For me, my life group met around my grandmother’s table on Sunday mornings. It was a round wooden table, nearly always cloaked with a white table cloth, for the wood underneath showed the signs of age. There were more chairs situated around the table than its small diameter could reasonably support. First Reformed Church, just one block to the west, released at 10:00 and First Presbyterian Church, directly across the street, a half-hour later. Uncles and aunts, cousins and friends, would trickle in and out over the next couple of hours, bodies stacked two deep around the perimeter of the small dining area.

My grandmother never failed to provide the necessary staples—hot coffee, orange Kool-Aid, saltine crackers, soft butter, and cheese spread. Other delights also regularly found their way to the table–molasses cookies, blond brownies, or summer sausage. But without fail, there was always coffee and conversation. Sometimes, I would go the whole week without seeing these people, but come Sunday morning, we met for our “life group.”

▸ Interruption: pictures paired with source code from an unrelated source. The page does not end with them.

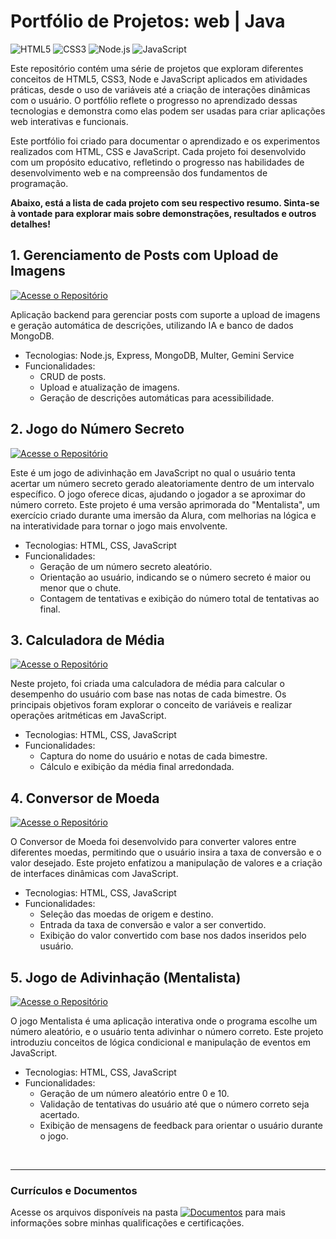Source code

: # Portfólio de Projetos: web | Java
![HTML5](https://img.shields.io/badge/HTML5-E34F26?style=for-the-badge&logo=html5&logoColor=white)
![CSS3](https://img.shields.io/badge/CSS3-1572B6?style=for-the-badge&logo=css3&logoColor=white)
![Node.js](https://img.shields.io/badge/Node.js-339933?style=for-the-badge&logo=nodedotjs&logoColor=white)
![JavaScript](https://img.shields.io/badge/JavaScript-F7DF1E?style=for-the-badge&logo=javascript&logoColor=black)

Este repositório contém uma série de projetos que exploram diferentes conceitos de HTML5, CSS3, Node e JavaScript aplicados em atividades práticas, desde o uso de variáveis até a criação de interações dinâmicas com o usuário. O portfólio reflete o progresso no aprendizado dessas tecnologias e demonstra como elas podem ser usadas para criar aplicações web interativas e funcionais.

Este portfólio foi criado para documentar o aprendizado e os experimentos realizados com HTML, CSS e JavaScript. Cada projeto foi desenvolvido com um propósito educativo, refletindo o progresso nas habilidades de desenvolvimento web e na compreensão dos fundamentos de programação.

<strong>Abaixo, está a lista de cada projeto com seu respectivo resumo. Sinta-se à vontade para explorar mais sobre demonstrações, resultados e outros detalhes!</strong>

## 1. Gerenciamento de Posts com Upload de Imagens
[![Acesse o Repositório](https://img.shields.io/badge/Acesse%20o%20Reposit%C3%B3rio-gray?style=for-the-badge)](https://github.com/vitoriapguimaraes/portfolio-web-Java/tree/master/1.%20Instabytes)

Aplicação backend para gerenciar posts com suporte a upload de imagens e geração automática de descrições, utilizando IA e banco de dados MongoDB.

- Tecnologias: Node.js, Express, MongoDB, Multer, Gemini Service
- Funcionalidades:
  - CRUD de posts.
  - Upload e atualização de imagens.
  - Geração de descrições automáticas para acessibilidade.

## 2. Jogo do Número Secreto
[![Acesse o Repositório](https://img.shields.io/badge/Acesse%20o%20Reposit%C3%B3rio-gray?style=for-the-badge)](https://github.com/vitoriapguimaraes/portfolio-web-Java/tree/master/2.%20N%C3%BAmero%20secreto)

Este é um jogo de adivinhação em JavaScript no qual o usuário tenta acertar um número secreto gerado aleatoriamente dentro de um intervalo específico. O jogo oferece dicas, ajudando o jogador a se aproximar do número correto. Este projeto é uma versão aprimorada do "Mentalista", um exercício criado durante uma imersão da Alura, com melhorias na lógica e na interatividade para tornar o jogo mais envolvente.

- Tecnologias: HTML, CSS, JavaScript
- Funcionalidades:
  - Geração de um número secreto aleatório.
  - Orientação ao usuário, indicando se o número secreto é maior ou menor que o chute.
  - Contagem de tentativas e exibição do número total de tentativas ao final.

## 3. Calculadora de Média
[![Acesse o Repositório](https://img.shields.io/badge/Acesse%20o%20Reposit%C3%B3rio-gray?style=for-the-badge)](https://github.com/vitoriapguimaraes/portfolio-projetos-web-Java/tree/master/3.%20Calculadora%20de%20m%C3%A9dia)

Neste projeto, foi criada uma calculadora de média para calcular o desempenho do usuário com base nas notas de cada bimestre. Os principais objetivos foram explorar o conceito de variáveis e realizar operações aritméticas em JavaScript.
- Tecnologias: HTML, CSS, JavaScript
- Funcionalidades:
  - Captura do nome do usuário e notas de cada bimestre.
  - Cálculo e exibição da média final arredondada.

## 4. Conversor de Moeda
[![Acesse o Repositório](https://img.shields.io/badge/Acesse%20o%20Reposit%C3%B3rio-gray?style=for-the-badge)](https://github.com/vitoriapguimaraes/portfolio-projetos-web-Java/tree/master/Conversor%20de%20moeda)

O Conversor de Moeda foi desenvolvido para converter valores entre diferentes moedas, permitindo que o usuário insira a taxa de conversão e o valor desejado. Este projeto enfatizou a manipulação de valores e a criação de interfaces dinâmicas com JavaScript.
- Tecnologias: HTML, CSS, JavaScript
- Funcionalidades:
  - Seleção das moedas de origem e destino.
  - Entrada da taxa de conversão e valor a ser convertido.
  - Exibição do valor convertido com base nos dados inseridos pelo usuário.

## 5. Jogo de Adivinhação (Mentalista)
[![Acesse o Repositório](https://img.shields.io/badge/Acesse%20o%20Reposit%C3%B3rio-gray?style=for-the-badge)](https://github.com/vitoriapguimaraes/portfolio-projetos-web-Java/tree/master/4.%20Mentalista)

O jogo Mentalista é uma aplicação interativa onde o programa escolhe um número aleatório, e o usuário tenta adivinhar o número correto. Este projeto introduziu conceitos de lógica condicional e manipulação de eventos em JavaScript.
- Tecnologias: HTML, CSS, JavaScript
- Funcionalidades:
  - Geração de um número aleatório entre 0 e 10.
  - Validação de tentativas do usuário até que o número correto seja acertado.
  - Exibição de mensagens de feedback para orientar o usuário durante o jogo.

<br>
<hr> 

### Currículos e Documentos
Acesse os arquivos disponíveis na pasta 
[![Documentos](https://img.shields.io/badge/DOCUMENTOS-%F0%9F%93%83-blue?style=flat-square)](https://github.com/vitoriapguimaraes/vitoriapguimaraes/tree/main/DOCUMENTOS) para mais informações sobre minhas qualificações e certificações.
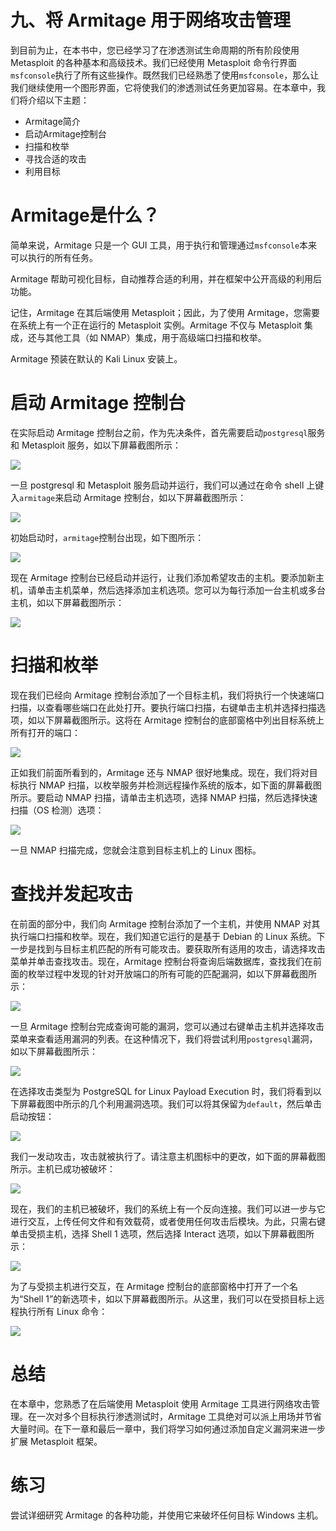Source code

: # 九、将 Armitage 用于网络攻击管理

到目前为止，在本书中，您已经学习了在渗透测试生命周期的所有阶段使用 Metasploit 的各种基本和高级技术。我们已经使用 Metasploit 命令行界面`msfconsole`执行了所有这些操作。既然我们已经熟悉了使用`msfconsole`，那么让我们继续使用一个图形界面，它将使我们的渗透测试任务更加容易。在本章中，我们将介绍以下主题：

*   Armitage简介
*   启动Armitage控制台
*   扫描和枚举
*   寻找合适的攻击
*   利用目标

# Armitage是什么？

简单来说，Armitage 只是一个 GUI 工具，用于执行和管理通过`msfconsole`本来可以执行的所有任务。

Armitage 帮助可视化目标，自动推荐合适的利用，并在框架中公开高级的利用后功能。

记住，Armitage 在其后端使用 Metasploit；因此，为了使用 Armitage，您需要在系统上有一个正在运行的 Metasploit 实例。Armitage 不仅与 Metasploit 集成，还与其他工具（如 NMAP）集成，用于高级端口扫描和枚举。

Armitage 预装在默认的 Kali Linux 安装上。

# 启动 Armitage 控制台

在实际启动 Armitage 控制台之前，作为先决条件，首先需要启动`postgresql`服务和 Metasploit 服务，如以下屏幕截图所示：

![](img/f990c305-31c8-4aff-9fef-4751472e907d.jpg)

一旦 postgresql 和 Metasploit 服务启动并运行，我们可以通过在命令 shell 上键入`armitage`来启动 Armitage 控制台，如以下屏幕截图所示：

![](img/4b099e6c-7f6f-4b37-aedf-ef27e01b7f43.jpg)

初始启动时，`armitage`控制台出现，如下图所示：

![](img/62f3efc3-139b-401a-a872-17d99c08a781.jpg)

现在 Armitage 控制台已经启动并运行，让我们添加希望攻击的主机。要添加新主机，请单击主机菜单，然后选择添加主机选项。您可以为每行添加一台主机或多台主机，如以下屏幕截图所示：

![](img/26aec031-c62e-43ab-9a77-5251d9560021.jpg)

# 扫描和枚举

现在我们已经向 Armitage 控制台添加了一个目标主机，我们将执行一个快速端口扫描，以查看哪些端口在此处打开。要执行端口扫描，右键单击主机并选择扫描选项，如以下屏幕截图所示。这将在 Armitage 控制台的底部窗格中列出目标系统上所有打开的端口：

![](img/7d020987-8ce6-4267-9268-d8a89b7b3d0c.jpg)

正如我们前面所看到的，Armitage 还与 NMAP 很好地集成。现在，我们将对目标执行 NMAP 扫描，以枚举服务并检测远程操作系统的版本，如下面的屏幕截图所示。要启动 NMAP 扫描，请单击主机选项，选择 NMAP 扫描，然后选择快速扫描（OS 检测）选项：

![](img/7c550612-8c48-4413-8341-ac30409ea8da.jpg)

一旦 NMAP 扫描完成，您就会注意到目标主机上的 Linux 图标。

# 查找并发起攻击

在前面的部分中，我们向 Armitage 控制台添加了一个主机，并使用 NMAP 对其执行端口扫描和枚举。现在，我们知道它运行的是基于 Debian 的 Linux 系统。下一步是找到与目标主机匹配的所有可能攻击。要获取所有适用的攻击，请选择攻击菜单并单击查找攻击。现在，Armitage 控制台将查询后端数据库，查找我们在前面的枚举过程中发现的针对开放端口的所有可能的匹配漏洞，如以下屏幕截图所示：

![](img/2a574a7f-6b1f-4a98-b21a-e2eee954cf59.jpg)

一旦 Armitage 控制台完成查询可能的漏洞，您可以通过右键单击主机并选择攻击菜单来查看适用漏洞的列表。在这种情况下，我们将尝试利用`postgresql`漏洞，如以下屏幕截图所示：

![](img/c76ece10-3986-45f4-b02f-902d74b89bd7.jpg)

在选择攻击类型为 PostgreSQL for Linux Payload Execution 时，我们将看到以下屏幕截图中所示的几个利用漏洞选项。我们可以将其保留为`default`，然后单击启动按钮：

![](img/1d9aec81-eb1f-49f1-9c84-62900a61e5ea.jpg)

我们一发动攻击，攻击就被执行了。请注意主机图标中的更改，如下面的屏幕截图所示。主机已成功被破坏：

![](img/70eac7e2-a4db-48c3-85b7-249e91fbde04.jpg)

现在，我们的主机已被破坏，我们的系统上有一个反向连接。我们可以进一步与它进行交互，上传任何文件和有效载荷，或者使用任何攻击后模块。为此，只需右键单击受损主机，选择 Shell 1 选项，然后选择 Interact 选项，如以下屏幕截图所示：

![](img/78029dba-3cfc-48b1-ba28-b96a21cc6bb3.jpg)

为了与受损主机进行交互，在 Armitage 控制台的底部窗格中打开了一个名为“Shell 1”的新选项卡，如以下屏幕截图所示。从这里，我们可以在受损目标上远程执行所有 Linux 命令：

![](img/2880b1e3-356f-4fcf-8bf7-6bfa54bcebcb.jpg)

# 总结

在本章中，您熟悉了在后端使用 Metasploit 使用 Armitage 工具进行网络攻击管理。在一次对多个目标执行渗透测试时，Armitage 工具绝对可以派上用场并节省大量时间。在下一章和最后一章中，我们将学习如何通过添加自定义漏洞来进一步扩展 Metasploit 框架。

# 练习

尝试详细研究 Armitage 的各种功能，并使用它来破坏任何目标 Windows 主机。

I think we miss something precious when we live life by curriculum. I ache for those times around that table; we talked about nothing in particular, and in so doing, we talked about everything.

For reflection:

What do you remember about your childhood gatherings? Where do you see organic community occurring today? 

Growing Whys

31 days of writing, day 4
Today’s prompt: Why

Almost from the time we are able to speak, we begin to ask why. Parents of preschoolers can regale us with tales of their children repeatedly asking, “Why? Why? Why?”

Why is the sky blue?
Why are turtles so slow?
Why are sidewalks gray?
Why can’t I have ice cream for dinner?

As we grow older, our questions mature along with us. Presumably. In grade school, we ask, “why do I have to go to bed at 7:30?” In middle school, “why is my best friend ignoring me?” In high school, “why won’t she go out with me?”

Our development is intimately intertwined with attempting to make sense of the world  and our place in it. But as we press further into our confusion, clarity often dims. More and more often, our “whys” remain unanswered.

Too often, Christians dismiss why questions. We are supposed to have all of the answers, wrapped up in sparkly paper and finished with a bow. When people bring us their hurts we ask “have you prayed about it?” People muster their courage to share their fears and we respond “the Bible says don’t be afraid” or perhaps even “fearfulness is a sin.” Ugh.

But the biblical narrative reveals that God’s people were not afraid to ask why. Habakkuk asked “Why do you make me look at injustice? Why do you tolerate wrongdoing?” (1:3). Jeremiah asked “Why is my pain unceasing, my wound incurable, refusing to be healed?” (15:18). Even Jesus, echoing David, pleaded “why have you forsaken me? Why are you so far from saving me, so far from my cries of anguish?” (Psalm 22:1).

Premature answers and biblical platitudes often fail to comfort. People need to hear that God is strong enough to bear their pain. They need to understand that asking difficult questions is not a sign of faithlessness.

Maybe, if we live in the world of easy answers, we would do well to ask ourselves, “why?”

For reflection:

What questions are you afraid to bring before God? How do you respond when people share their difficulties with you?